Dry rot ravages a historic priory
Castle Cary is a picturesque market town nestled in the tranquil South Somerset countryside and within its rural surroundings, lies St.Johns Priory. The Grade 2 listed property dates back to 1877, and it was originally designed by Charles Bell.
In World War II American Forces occupied the Priory, then it became the convent home of the Sisters of Jesus Crucified who inhabited the building until 1997. Having since fallen into disrepair, Carlson Homes were granted permission to transform the property into luxurious apartments, with the aim of retaining as many of the original period features as possible.
Before the extensive renovation to restore the building into its former glory could begin, Carlson Homes needed a commercial timber and damp report carried out by a PCA approved property preservation specialist to determine the presence, and extent, of problems associated with Dry rot.
Timberwise visited St.Johns Priory on two separate occasions in order to gain a better understanding of the site, the defects and the client’s expectations. It was this attention to detail that meant Timberwise were awarded the works, despite a further report being carried out by a third party.
The client knew the works would not be given based on price, demonstrating experience is invaluable and they were confident in Timberwise’s 50 years of property preservation expertise.
Respectful of the building’s architectural integrity, an exploratory exposure survey was carried out. Having stood dormant and boarded up to avoid trespassers, there was no airflow within the property. It was confirmed that this, along with defective rainwater goods, had led to a confirmed extensive dry rot outbreak.
It was recommended that the remedial works be carried out over three phases:
Firstly before Timberwise Operatives could start work on the building the defective rainwater goods that were responsible for the water ingress were removed, as were the boarded-up windows to allow for the free flow of air. Typical of its construction and period the St.Johns Priory had extensive internal timbers forming decorative architraves, covings and doorframes.

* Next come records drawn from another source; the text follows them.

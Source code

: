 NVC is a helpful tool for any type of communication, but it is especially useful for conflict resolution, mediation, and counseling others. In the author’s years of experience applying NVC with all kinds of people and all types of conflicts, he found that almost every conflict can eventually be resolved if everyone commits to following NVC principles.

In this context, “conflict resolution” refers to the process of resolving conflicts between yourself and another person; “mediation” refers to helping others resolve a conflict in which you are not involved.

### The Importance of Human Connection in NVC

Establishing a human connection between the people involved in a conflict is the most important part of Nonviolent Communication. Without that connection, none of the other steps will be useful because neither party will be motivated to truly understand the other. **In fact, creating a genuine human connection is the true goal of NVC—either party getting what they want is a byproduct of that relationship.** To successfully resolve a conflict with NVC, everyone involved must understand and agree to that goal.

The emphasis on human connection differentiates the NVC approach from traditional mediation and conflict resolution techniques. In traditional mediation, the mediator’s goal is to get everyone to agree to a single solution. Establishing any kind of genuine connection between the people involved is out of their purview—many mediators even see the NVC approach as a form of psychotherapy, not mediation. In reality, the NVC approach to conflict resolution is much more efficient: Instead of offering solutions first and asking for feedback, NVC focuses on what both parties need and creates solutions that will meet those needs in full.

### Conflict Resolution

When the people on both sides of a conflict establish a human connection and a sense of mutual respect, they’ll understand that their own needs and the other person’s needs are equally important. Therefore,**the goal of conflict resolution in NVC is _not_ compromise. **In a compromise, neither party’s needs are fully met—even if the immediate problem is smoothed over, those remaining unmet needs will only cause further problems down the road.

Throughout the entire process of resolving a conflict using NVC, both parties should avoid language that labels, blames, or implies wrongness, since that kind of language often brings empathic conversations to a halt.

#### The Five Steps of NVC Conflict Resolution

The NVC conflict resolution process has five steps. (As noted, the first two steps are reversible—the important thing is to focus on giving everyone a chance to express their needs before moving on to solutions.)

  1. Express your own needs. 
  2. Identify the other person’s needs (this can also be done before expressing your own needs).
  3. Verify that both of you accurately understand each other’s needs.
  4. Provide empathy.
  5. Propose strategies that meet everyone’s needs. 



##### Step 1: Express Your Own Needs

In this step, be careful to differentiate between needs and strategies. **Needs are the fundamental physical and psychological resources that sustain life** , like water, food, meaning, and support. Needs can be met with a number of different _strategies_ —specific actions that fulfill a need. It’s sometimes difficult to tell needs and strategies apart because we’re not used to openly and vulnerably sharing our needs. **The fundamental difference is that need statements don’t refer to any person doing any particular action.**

Timberwise Operatives were then able to remove all affected timbers within a distance of 1m from the last sign of from the Dry rot outbreak, this then ensured that all areas affected had been adequately ascertained. This was a collaborative effort alongside the client’s labouring team, a more cost-effective approach for the client rather than have two or three Dry rot experts undertaking the ‘labour only’ role.

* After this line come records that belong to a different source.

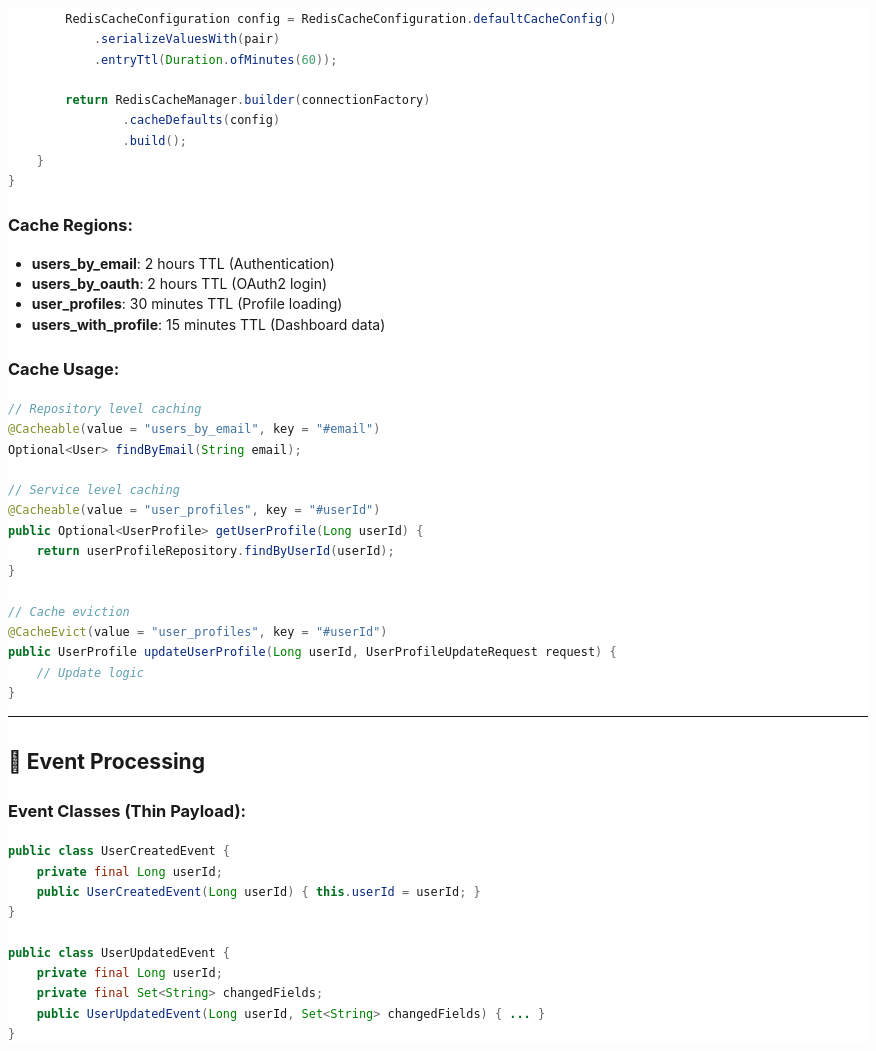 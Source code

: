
 ```java
        RedisCacheConfiguration config = RedisCacheConfiguration.defaultCacheConfig()
            .serializeValuesWith(pair)
            .entryTtl(Duration.ofMinutes(60));

        return RedisCacheManager.builder(connectionFactory)
                .cacheDefaults(config)
                .build();
    }
}
```

### **Cache Regions:**
- **users_by_email**: 2 hours TTL (Authentication)
- **users_by_oauth**: 2 hours TTL (OAuth2 login)
- **user_profiles**: 30 minutes TTL (Profile loading)
- **users_with_profile**: 15 minutes TTL (Dashboard data)

### **Cache Usage:**
```java
// Repository level caching
@Cacheable(value = "users_by_email", key = "#email")
Optional<User> findByEmail(String email);

// Service level caching
@Cacheable(value = "user_profiles", key = "#userId")
public Optional<UserProfile> getUserProfile(Long userId) {
    return userProfileRepository.findByUserId(userId);
}

// Cache eviction
@CacheEvict(value = "user_profiles", key = "#userId")
public UserProfile updateUserProfile(Long userId, UserProfileUpdateRequest request) {
    // Update logic
}
```

---

## 🎯 **Event Processing**

### **Event Classes (Thin Payload):**
```java
public class UserCreatedEvent {
    private final Long userId;
    public UserCreatedEvent(Long userId) { this.userId = userId; }
}

public class UserUpdatedEvent {
    private final Long userId;
    private final Set<String> changedFields;
    public UserUpdatedEvent(Long userId, Set<String> changedFields) { ... }
}
```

As well as removing all affected timbers it was vital that all fruiting bodies and large fungal growths created by Dry rot were removed. It was essential this was carried out with precision to stop them exploding and giving off millions of tiny brown spores looking to germinate on previously unaffected timbers.
The first course of high strength fungicidal spray treatment was applied to all affected and accessible areas, this was then left for a week to dry. Within the priory there were other major refurbishment works going on, Timberwise worked closely in conjunction with other contractors to highlight all of the necessary timbers that needed replacing.
The fungicidal spray is designed to penetrate deep into the masonry, the biocide then targets the fungus, kills it, and ultimately stops it from spreading. By leaving the spray to settle for a week, this allows sufficient time to revisit and see if any regrowth of fruiting bodies or mycelium has occurred thereby ensuring that these could be adequately dealt with using environmentally friendly fungicidal treatments, and ensuring that once the property was renovated there was no potential for a further Dry rot outbreak.
During the course of the extensive sterilisation works our trained Surveyor was on site regularly to check there was no evidence of regrowth, with no new outbreaks present the second coat of spray treatment was applied.
Dry rot spores are omnipresent and will germinate when the timber onto which they have settled reaches a certain moisture content, which is commonly accepted as being anything above 20%.
Once the spores have germinated, the mycelium strands will travel through brickwork and carry on to extreme distances in search of new timber from which to gain its food source. The dry rot then strips all of the nutrients and structural integrity from the timber, leaving it in a brittle like state with linear cracking referred to as cuboidal cracking.
Dry rot is often underrated and misunderstood and you can never be too cautious in dealing with an outbreak. All affected timber must be removed, brickwork sterilised and any new timber installed within a previous dry rot affected area must be both treated and isolated from contact with any previous area of outbreak.
It will track in every conceivable direction, even passing through a party wall between terraced or semi-detached properties and it must be dealt with thoroughly, and by experts to understand exactly what is required by way of treatment, and in particular what to be mindful of as new timbers are replaced.
There have been reports of properties that have been empty and left alone for a substantial period of time, but at the same time been poorly maintained whereby dry rot has taken hold primarily from a leak in the roof or something similar, and effectively destroyed all of the timbers on both the first and second floor including the staircase and all decorative timber mouldings.
In one instance in a Victorian terraced house in the north-west, the actual cost of remediation and works required was greater than the actual value of the property. This is because the dry rot had also affected all of the roof timbers, therefore, the entire property needed re-roofing and gutting internally before any form of remediation could take place and as a consequence, the house was virtually given away at auction because the value was virtually zero.